Although Norrie launched a well-placed lob, Pouille paused for a moment before turning around. She was waiting for a “not up” call from referee Eva Asderaki. Neither player knew it at the time, but television replays left little doubt that the ball had touched the ground twice.

“I was pretty sure it was,” Pouille said later, before asking that the footage be consulted in such situations. “Today we have so many options to check if he rebounded twice or not. It’s easy with video. You show it on the screen and you see it right away.”

The incident clearly irritated the crowd and also seemed to disrupt Pouille’s concentration. He couldn’t recover Norrie’s fake lob, and the emotional hangover lingered for a couple of games, as he won just one of the next 10 points.

“When it happened, I didn’t [know if it had bounced twice]”Norrie told reporters later. “I saw the ball in the air, it was spinning backwards. I was like, ‘Maybe there’s a chance I’ll get it. So I just watched it now, and it looks like it bounced twice.

“But yeah, for me there was a bit of doubt there. I think it’s up to the ref to decide that, and he was right in front of her. The other day I had one against me [when Norrie was docked a point for grunting during his first-round win over Benoit Paire], and then it looks like he had one for me today. It’s a little disappointing how it goes like this, but it is what it is. I just keep playing.”

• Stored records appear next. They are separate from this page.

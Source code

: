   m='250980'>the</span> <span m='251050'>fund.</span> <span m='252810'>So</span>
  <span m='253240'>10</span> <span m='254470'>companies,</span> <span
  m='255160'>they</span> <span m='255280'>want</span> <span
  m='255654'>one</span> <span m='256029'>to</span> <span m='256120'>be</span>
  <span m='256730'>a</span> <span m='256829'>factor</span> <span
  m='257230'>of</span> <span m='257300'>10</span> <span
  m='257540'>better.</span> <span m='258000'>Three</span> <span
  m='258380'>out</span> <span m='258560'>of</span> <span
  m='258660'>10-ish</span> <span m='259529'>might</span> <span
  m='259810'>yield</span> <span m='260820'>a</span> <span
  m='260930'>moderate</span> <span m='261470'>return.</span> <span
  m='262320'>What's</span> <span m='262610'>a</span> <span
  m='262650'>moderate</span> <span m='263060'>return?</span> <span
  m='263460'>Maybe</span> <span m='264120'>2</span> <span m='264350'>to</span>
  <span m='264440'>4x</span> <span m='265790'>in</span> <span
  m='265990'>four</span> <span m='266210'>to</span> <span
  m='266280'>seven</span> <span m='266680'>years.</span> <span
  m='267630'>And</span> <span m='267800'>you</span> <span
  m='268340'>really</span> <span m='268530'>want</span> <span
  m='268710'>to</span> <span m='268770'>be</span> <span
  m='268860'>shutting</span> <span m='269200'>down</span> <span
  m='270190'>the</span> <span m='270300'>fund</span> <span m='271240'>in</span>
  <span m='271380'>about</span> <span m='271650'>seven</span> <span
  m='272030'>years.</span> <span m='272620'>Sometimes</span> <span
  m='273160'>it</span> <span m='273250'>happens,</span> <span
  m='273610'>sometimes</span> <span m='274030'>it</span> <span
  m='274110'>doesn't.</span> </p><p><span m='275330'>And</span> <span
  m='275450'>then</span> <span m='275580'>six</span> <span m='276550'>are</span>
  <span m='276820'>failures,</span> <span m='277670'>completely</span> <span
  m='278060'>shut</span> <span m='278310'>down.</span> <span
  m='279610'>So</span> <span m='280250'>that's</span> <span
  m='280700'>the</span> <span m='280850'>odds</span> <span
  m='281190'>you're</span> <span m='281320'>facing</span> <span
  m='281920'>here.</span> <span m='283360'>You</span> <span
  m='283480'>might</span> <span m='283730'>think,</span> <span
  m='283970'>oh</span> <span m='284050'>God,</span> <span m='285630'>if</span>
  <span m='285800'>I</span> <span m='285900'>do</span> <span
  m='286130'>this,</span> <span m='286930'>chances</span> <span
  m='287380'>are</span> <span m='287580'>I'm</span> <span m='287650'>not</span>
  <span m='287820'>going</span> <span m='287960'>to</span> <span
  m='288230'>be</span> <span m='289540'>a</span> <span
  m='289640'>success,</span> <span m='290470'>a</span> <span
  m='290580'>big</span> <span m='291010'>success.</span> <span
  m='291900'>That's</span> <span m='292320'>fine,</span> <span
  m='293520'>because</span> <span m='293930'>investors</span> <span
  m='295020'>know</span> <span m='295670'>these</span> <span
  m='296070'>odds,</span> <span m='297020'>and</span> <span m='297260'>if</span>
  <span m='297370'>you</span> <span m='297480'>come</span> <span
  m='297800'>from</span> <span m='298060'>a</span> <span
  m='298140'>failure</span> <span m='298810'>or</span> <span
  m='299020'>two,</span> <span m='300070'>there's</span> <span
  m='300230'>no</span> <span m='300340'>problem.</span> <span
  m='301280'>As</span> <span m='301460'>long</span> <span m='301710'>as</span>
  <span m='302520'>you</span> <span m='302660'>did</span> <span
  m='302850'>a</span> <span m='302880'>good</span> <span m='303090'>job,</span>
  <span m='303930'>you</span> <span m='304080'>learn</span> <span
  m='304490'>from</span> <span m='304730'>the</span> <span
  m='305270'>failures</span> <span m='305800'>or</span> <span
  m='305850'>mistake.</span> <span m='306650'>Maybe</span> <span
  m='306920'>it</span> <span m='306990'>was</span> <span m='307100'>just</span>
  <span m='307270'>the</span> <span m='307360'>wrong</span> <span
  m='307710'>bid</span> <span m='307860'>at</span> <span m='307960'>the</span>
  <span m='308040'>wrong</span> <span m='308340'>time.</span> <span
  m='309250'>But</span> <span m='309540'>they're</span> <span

Norrie agreed with Paire that some form of tennis var would be useful (in fact, the men’s tour has already tested such a system at its season-ending NextGen event), but didn’t seem overly concerned about the release of auditory bricks. to him by the French fans.

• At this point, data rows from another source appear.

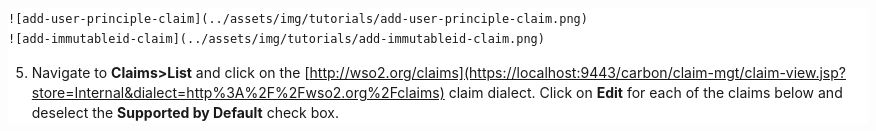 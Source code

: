     ![add-user-principle-claim](../assets/img/tutorials/add-user-principle-claim.png)
    ![add-immutableid-claim](../assets/img/tutorials/add-immutableid-claim.png)

5.  Navigate to **Claims\>List** and click on the
    [http://wso2.org/claims](https://localhost:9443/carbon/claim-mgt/claim-view.jsp?store=Internal&dialect=http%3A%2F%2Fwso2.org%2Fclaims)
    claim dialect. Click on **Edit** for each of the claims below and
    deselect the **Supported by Default** check box.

While Pouille was busy criticizing Asderaki, Norrie simply lowered his head and returned to the baseline. Here was more evidence of the toughness that has led him to his current position of No.13 in the world. He broke serve at the next point.

With the “hurdle” call on Monday for his prolonged grunt and his recent disagreement with Novak Djokovic in Rome, Norrie feels like he’s changed his personality of late. After cruising through most of his career with hardly a word, he’s suddenly become a walking rampage.

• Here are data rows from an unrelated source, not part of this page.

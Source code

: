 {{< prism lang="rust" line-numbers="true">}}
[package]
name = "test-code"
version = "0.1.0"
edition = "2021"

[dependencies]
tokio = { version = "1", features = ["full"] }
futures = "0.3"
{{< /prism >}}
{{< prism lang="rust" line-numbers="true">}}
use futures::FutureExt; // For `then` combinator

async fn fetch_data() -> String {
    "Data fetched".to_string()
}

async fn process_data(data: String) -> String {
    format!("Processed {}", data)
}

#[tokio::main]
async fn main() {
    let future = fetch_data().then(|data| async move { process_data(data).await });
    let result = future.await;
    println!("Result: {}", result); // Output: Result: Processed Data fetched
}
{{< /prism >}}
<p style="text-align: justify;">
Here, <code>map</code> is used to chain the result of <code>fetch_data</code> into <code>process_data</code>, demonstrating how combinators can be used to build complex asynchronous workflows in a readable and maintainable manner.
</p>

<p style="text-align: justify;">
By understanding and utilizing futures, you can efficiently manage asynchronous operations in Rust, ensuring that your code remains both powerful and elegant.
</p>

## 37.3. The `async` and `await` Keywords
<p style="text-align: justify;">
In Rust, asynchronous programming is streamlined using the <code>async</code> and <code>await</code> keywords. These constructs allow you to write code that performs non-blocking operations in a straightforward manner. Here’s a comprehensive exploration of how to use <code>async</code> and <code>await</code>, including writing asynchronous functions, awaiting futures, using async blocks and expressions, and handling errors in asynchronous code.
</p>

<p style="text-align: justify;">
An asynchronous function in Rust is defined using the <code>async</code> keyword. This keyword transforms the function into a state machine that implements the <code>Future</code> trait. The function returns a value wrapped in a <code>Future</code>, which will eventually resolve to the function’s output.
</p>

At least he’s less likely to get booed during Friday’s third-round matchup. After facing successive Frenchmen in the pressure cooker atmosphere of Court Suzanne Lenglen, one of the best tennis courts in the world, he now faces the elegant Italian Lorenzo Musetti.

Getting back to Pouille, he has become something of a folk hero here after his stint through the rankings, as well as his achievement of being the lowest ranked man (ranked 675th) to win a main draw match at Roland. Garros in a decade. .

That statistic is misleading, however. Pouille broke into the world’s top 10 in 2018, before a serious elbow injury sent him spiraling into depression and alcoholism. He is only now emerging from a few dark years.

Understandably, Pouille seemed to be feeling the aftermath of an emotional week. There were brief moments when she found the inspiration of yesteryear. He delivered some spectacular winners to break Norrie midway through the second set, and then again late in the third. But he couldn’t maintain that level for more than a few games at a time.

Norrie, by contrast, was twice the player we saw during his erratic first-round encounter with Paire. He took control early on, seizing the first five games with no response and blocking any attempt by fans to get under his skin.

He is a difficult opponent in these conditions. With his very high left-handed forehand, Norrie can approximate some of the same patterns Rafael Nadal used to win 14 titles at Roland Garros. Much like a cut-price Nadal, he loves to pin his opponents into their own backhand corner with high-rebound groundstrokes and dive bombing.

This will be his main tactic against Musetti, the 17th seed, whose elegant heads-up passed the test when he beat Norrie in Barcelona six weeks ago. Still, Norrie seemed optimistic about his chances of making it to the second week here for the first time. “I think I have a pretty decent game to play it.”